Comparison of Salinity Dependent Mechanical Behaviours of Geopolymer and OPC: An Application to CCS and Oil / Gas Wells

Abstract

Global warming is a severe issue in which the emission of greenhouse gases, especially carbon dioxide (CO2), plays a vital role. Methods that are proposed to mitigate CO2 emissions include improving the energy conversion efficiency of fossil fuels, shifting energy production to low carbon sources, enhancing CO2 uptake by terrestrial and marine biomass and capturing CO2 and storing it deep underground. Of all the methods, carbon capture and storage (CCS) deep underground is the best way to reduce atmospheric greenhouse gases which is often responsible for global warming. One of the major issues faced when storing CO2 in depleted oil or gas reservoirs is its leakage through the injection wells. Ordinary Portland Cement (OPC) based well-cement has been used in these oil and gas wells.
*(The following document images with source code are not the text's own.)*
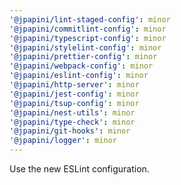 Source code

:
 ```yaml
---
'@jpapini/lint-staged-config': minor
'@jpapini/commitlint-config': minor
'@jpapini/typescript-config': minor
'@jpapini/stylelint-config': minor
'@jpapini/prettier-config': minor
'@jpapini/webpack-config': minor
'@jpapini/eslint-config': minor
'@jpapini/http-server': minor
'@jpapini/jest-config': minor
'@jpapini/tsup-config': minor
'@jpapini/nest-utils': minor
'@jpapini/type-check': minor
'@jpapini/git-hooks': minor
'@jpapini/logger': minor
---
```


Use the new ESLint configuration.
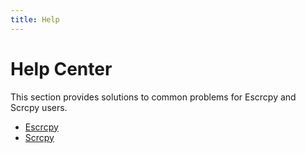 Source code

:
 ```yaml
---
title: Help
---
```


# Help Center

This section provides solutions to common problems for Escrcpy and Scrcpy users.

- [Escrcpy](/help/escrcpy)
- [Scrcpy](/help/scrcpy) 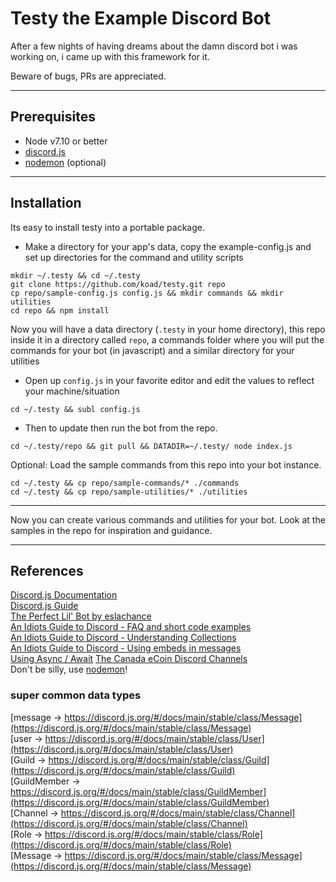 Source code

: # Testy the Example Discord Bot

After a few nights of having dreams about the damn discord bot i was working on, i came up with this framework for it.

Beware of bugs,  PRs are appreciated.

---

## Prerequisites

* Node v7.10 or better
* [discord.js](https://github.com/discordjs/discord.js)
* [nodemon](https://github.com/remy/nodemon) (optional)


---

## Installation

Its easy to install testy into a portable package.

* Make a directory for your app's data, copy the example-config.js and set up directories for the command and utility scripts
```
mkdir ~/.testy && cd ~/.testy
git clone https://github.com/koad/testy.git repo
cp repo/sample-config.js config.js && mkdir commands && mkdir utilities
cd repo && npm install
```

Now you will have a data directory (`.testy` in your home directory), this repo inside it in a directory called `repo`, a commands folder where you will put the commands for your bot (in javascript) and a similar directory for your utilities

* Open up ``config.js`` in your favorite editor and edit the values to reflect your machine/situation
```
cd ~/.testy && subl config.js
```

* Then to update then run the bot from the repo.
```
cd ~/.testy/repo && git pull && DATADIR=~/.testy/ node index.js
```

Optional: Load the sample commands from this repo into your bot instance.
```
cd ~/.testy && cp repo/sample-commands/* ./commands
cd ~/.testy && cp repo/sample-utilities/* ./utilities
```
---

Now you can create various commands and utilities for your bot.  Look at the samples in the repo for inspiration and guidance.

---

## References

[Discord.js Documentation](https://discord.js.org/#/docs/main/stable/general/welcome)  
[Discord.js Guide](https://discordjs.guide/#/)  
[The Perfect Lil' Bot by eslachance](https://gist.github.com/eslachance/3349734a98d30011bb202f47342601d3)  
[An Idiots Guide to Discord - FAQ and short code examples](https://github.com/AnIdiotsGuide/discordjs-bot-guide/blob/master/frequently-asked-questions.md)  
[An Idiots Guide to Discord - Understanding Collections](https://anidiotsguide_old.gitbooks.io/discord-js-bot-guide/content/information/understanding-collections.html)  
[An Idiots Guide to Discord - Using embeds in messages](https://anidiotsguide_old.gitbooks.io/discord-js-bot-guide/content/examples/using-embeds-in-messages.html)  
[Using Async / Await](https://github.com/AnIdiotsGuide/discordjs-bot-guide/blob/master/other-guides/async-await.md)
[The Canada eCoin Discord Channels](https://discord.gg/9wAtaBG)    
Don't be silly, use [nodemon](https://github.com/remy/nodemon)!  

### super common data types  

[message -> https://discord.js.org/#/docs/main/stable/class/Message](https://discord.js.org/#/docs/main/stable/class/Message)  
[user -> https://discord.js.org/#/docs/main/stable/class/User](https://discord.js.org/#/docs/main/stable/class/User)  
[Guild -> https://discord.js.org/#/docs/main/stable/class/Guild](https://discord.js.org/#/docs/main/stable/class/Guild)  
[GuildMember -> https://discord.js.org/#/docs/main/stable/class/GuildMember](https://discord.js.org/#/docs/main/stable/class/GuildMember)  
[Channel -> https://discord.js.org/#/docs/main/stable/class/Channel](https://discord.js.org/#/docs/main/stable/class/Channel)  
[Role -> https://discord.js.org/#/docs/main/stable/class/Role](https://discord.js.org/#/docs/main/stable/class/Role)  
[Message -> https://discord.js.org/#/docs/main/stable/class/Message](https://discord.js.org/#/docs/main/stable/class/Message)  
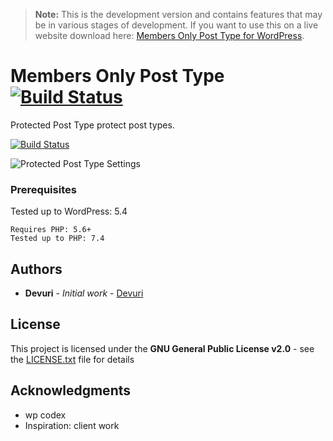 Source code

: > **Note:** This is the development version and contains features that may be in various stages of development. If you want to use this on a live website download here: [Members Only Post Type for WordPress](https://wordpress.org/plugins/members-only-post-type/).

# Members Only Post Type [![Build Status](https://travis-ci.com/devuri/members-only-post-type.svg?branch=master)](https://travis-ci.com/devuri/members-only-post-type)
Protected Post Type protect post types.

[![Build Status](https://travis-ci.com/devuri/members-only-post-type.svg?branch=master)](https://travis-ci.com/devuri/members-only-post-type)

![Protected Post Type Settings](https://user-images.githubusercontent.com/4777400/81521274-497c6080-930c-11ea-82c6-026992c0d440.png)

### Prerequisites

Tested up to WordPress: 5.4
```
Requires PHP: 5.6+
Tested up to PHP: 7.4
```

## Authors

* **Devuri** - *Initial work* - [Devuri](https://github.com/devuri)


## License

This project is licensed under the **GNU General Public License v2.0** - see the [LICENSE.txt](LICENSE.txt) file for details

## Acknowledgments

* wp codex
* Inspiration: client work

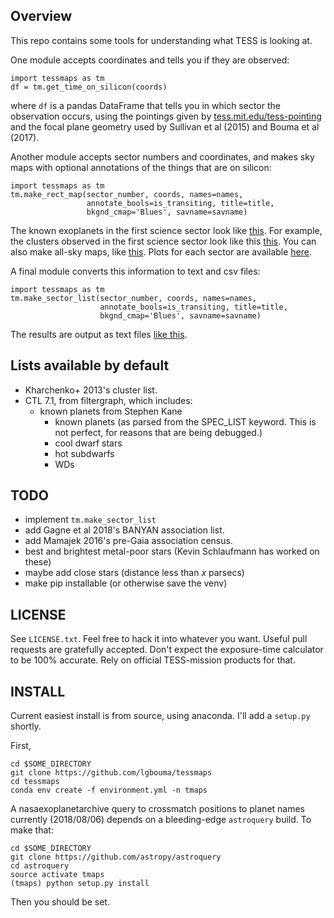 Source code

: Overview
----------

This repo contains some tools for understanding what TESS is looking at.

One module accepts coordinates and tells you if they are observed:
```
import tessmaps as tm
df = tm.get_time_on_silicon(coords)
```
where `df` is a pandas DataFrame that tells you in which sector the observation
occurs, using the pointings given by
[tess.mit.edu/tess-pointing](https://tess.mit.edu/tess-pointing) and the focal
plane geometry used by Sullivan et al (2015) and Bouma et al (2017).

Another module accepts sector numbers and coordinates, and makes sky maps
with optional annotations of the things that are on silicon:
```
import tessmaps as tm
tm.make_rect_map(sector_number, coords, names=names,
                 annotate_bools=is_transiting, title=title,
                 bkgnd_cmap='Blues', savname=savname)

```
The known exoplanets in the first science sector look like 
[this](https://github.com/lgbouma/tessmaps/blob/master/results/tess_rectmap_knownplanets_sector0.png).
For example, the clusters observed in the first science sector look like this 
[this](https://github.com/lgbouma/tessmaps/blob/master/results/tess_rectmap_kharchenko13_sector0.png).
You can also make all-sky maps, like
[this](https://github.com/lgbouma/tessmaps/blob/master/results/tess_pointings_radec_south_top250k.png).
Plots for each sector are available [here](https://github.com/lgbouma/tessmaps/blob/master/results/).

A final module converts this information to text and csv files:
```
import tessmaps as tm
tm.make_sector_list(sector_number, coords, names=names,
                    annotate_bools=is_transiting, title=title,
                    bkgnd_cmap='Blues', savname=savname)

```
The results are output as text files
[like this](https://github.com/lgbouma/tessmaps/blob/master/results/knownplanet_sector0.txt).


Lists available by default
----------
* Kharchenko+ 2013's cluster list.
* CTL 7.1, from filtergraph, which includes:
  * known planets from Stephen Kane
	* known planets (as parsed from the SPEC\_LIST keyword. This is not perfect,
      for reasons that are being debugged.)
	* cool dwarf stars
	* hot subdwarfs
	* WDs

TODO
----------
* implement `tm.make_sector_list`
* add Gagne et al 2018's BANYAN association list.
* add Mamajek 2016's pre-Gaia association census.
* best and brightest metal-poor stars (Kevin Schlaufmann has worked on these)
* maybe add close stars (distance less than _x_ parsecs)
* make pip installable (or otherwise save the venv)

LICENSE
----------
See `LICENSE.txt`. Feel free to hack it into whatever you want. Useful pull
requests are gratefully accepted. Don't expect the exposure-time calculator to
be 100% accurate. Rely on official TESS-mission products for that.

INSTALL
----------
Current easiest install is from source, using anaconda. I'll add a `setup.py`
shortly. 

First,
```
cd $SOME_DIRECTORY
git clone https://github.com/lgbouma/tessmaps
cd tessmaps
conda env create -f environment.yml -n tmaps
```

A nasaexoplanetarchive query to crossmatch positions to planet names currently
(2018/08/06) depends on a bleeding-edge `astroquery` build. To make that:
```
cd $SOME_DIRECTORY
git clone https://github.com/astropy/astroquery
cd astroquery
source activate tmaps
(tmaps) python setup.py install
```
Then you should be set.
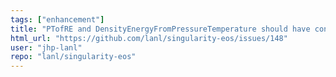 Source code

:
 ```yaml
---
tags: ["enhancement"]
title: "PTofRE and DensityEnergyFromPressureTemperature should have consistent naming"
html_url: "https://github.com/lanl/singularity-eos/issues/148"
user: "jhp-lanl"
repo: "lanl/singularity-eos"
---
```


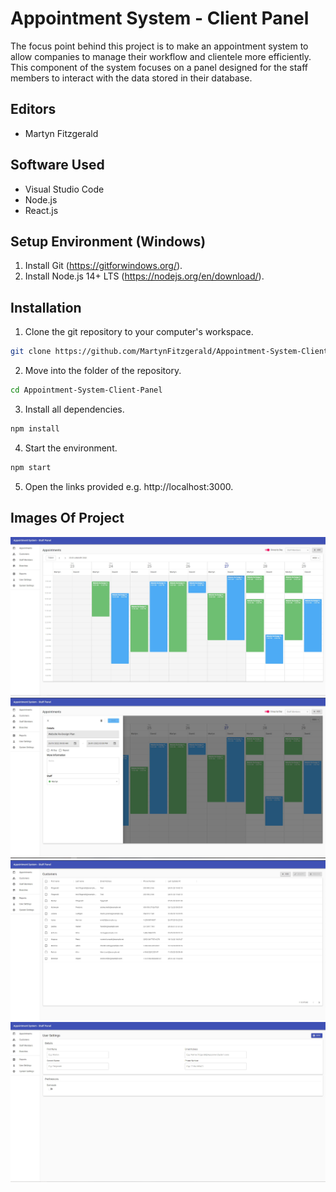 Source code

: # Appointment System - Client Panel

The focus point behind this project is to make an appointment system to allow companies to manage their workflow and clientele more efficiently. This component of the system focuses on a panel designed for the staff members to interact with the data stored in their database.

## Editors
* Martyn Fitzgerald

## Software Used

* Visual Studio Code
* Node.js
* React.js

## Setup Environment (Windows)

1. Install Git (https://gitforwindows.org/).
2. Install Node.js 14+ LTS (https://nodejs.org/en/download/).

## Installation

1. Clone the git repository to your computer's workspace.
```bash
git clone https://github.com/MartynFitzgerald/Appointment-System-Client-Panel.git
```
2. Move into the folder of the repository.
```bash
cd Appointment-System-Client-Panel
```
3. Install all dependencies.
```bash
npm install
```
4. Start the environment.
```bash
npm start 
```
5. Open the links provided e.g. http://localhost:3000.

## Images Of Project

<div>
  <img src="Images/Image1.jpg"/>
  <img src="Images/Image2.jpg"/>
  <img src="Images/Image3.jpg"/>
  <img src="Images/Image4.jpg"/>
</div>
OPC, however, has issues such as cement degradation, leakage, strength reduction, and durability reduction when used in down-hole environments. Geopolymer can be a good alternative to OPC because of its excellent acid resistance characteristics, high strength and low shrinkage. In a typical wellbore, wellcement will be exposed to saline water that can have different salinity levels. Hence, the main aim of this study was to compare the mechanical behaviours of OPC and geopolymer cement cured in saline water for 7, 28 and 45 days at different salinity levels (0 %, 10 %, 20 %, 30 % and 40 % of NaCl). A series of experiments were conducted to compare the compressive strength and Young's modulus of OPC and geopolymer. It was observed that the compressive strength of OPC based well-cement increases as the salinity level of the brine water is increased up to 10 % NaCl and that it thereafter decreases as the NaCl percentage is further increased. On the other hand, the compressive strength of geopolymer well-cement generally increases as the brine concentration is increased. Based on the findings of this research, it can be concluded that geopolymer as a well-cement can perform better in saline water than OPC based well-cement, and that therefore geopolymer is suitable as a primary well-cement material.